DIRECTIONS
From the listing below, how many lines hold the word "θέσει"? Write only the number.

START GIVEN INFORMATION

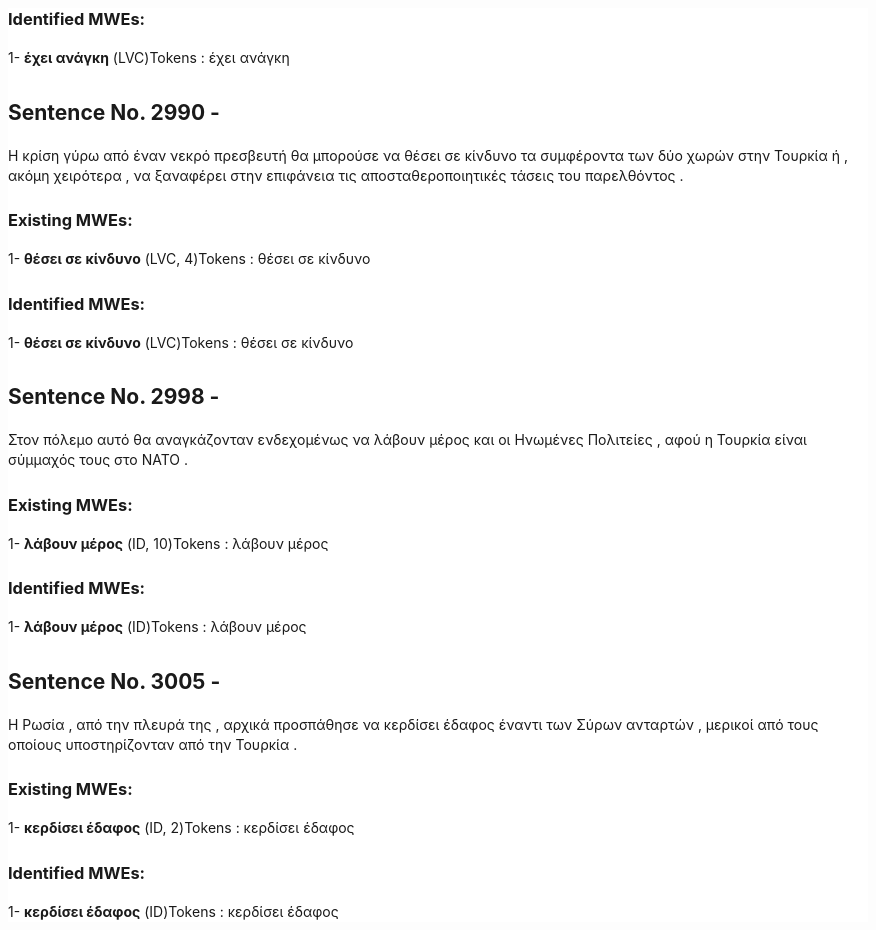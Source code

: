 ### Identified MWEs: 
1- **έχει ανάγκη** (LVC)Tokens : 
έχει
ανάγκη

## Sentence No. 2990 - 
Η κρίση γύρω από έναν νεκρό πρεσβευτή θα μπορούσε να θέσει σε κίνδυνο τα συμφέροντα των δύο χωρών στην Τουρκία ή , ακόμη χειρότερα , να ξαναφέρει στην επιφάνεια τις αποσταθεροποιητικές τάσεις του παρελθόντος . 
### Existing MWEs: 
1- **θέσει σε κίνδυνο** (LVC, 4)Tokens : 
θέσει
σε
κίνδυνο

### Identified MWEs: 
1- **θέσει σε κίνδυνο** (LVC)Tokens : 
θέσει
σε
κίνδυνο

## Sentence No. 2998 - 
Στον πόλεμο αυτό θα αναγκάζονταν ενδεχομένως να λάβουν μέρος και οι Ηνωμένες Πολιτείες , αφού η Τουρκία είναι σύμμαχός τους στο ΝΑΤΟ . 
### Existing MWEs: 
1- **λάβουν μέρος** (ID, 10)Tokens : 
λάβουν
μέρος

### Identified MWEs: 
1- **λάβουν μέρος** (ID)Tokens : 
λάβουν
μέρος

## Sentence No. 3005 - 
Η Ρωσία , από την πλευρά της , αρχικά προσπάθησε να κερδίσει έδαφος έναντι των Σύρων ανταρτών , μερικοί από τους οποίους υποστηρίζονταν από την Τουρκία . 
### Existing MWEs: 
1- **κερδίσει έδαφος** (ID, 2)Tokens : 
κερδίσει
έδαφος

### Identified MWEs: 
1- **κερδίσει έδαφος** (ID)Tokens : 
κερδίσει
έδαφος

END GIVEN INFORMATION

WRITTEN SOLUTION
5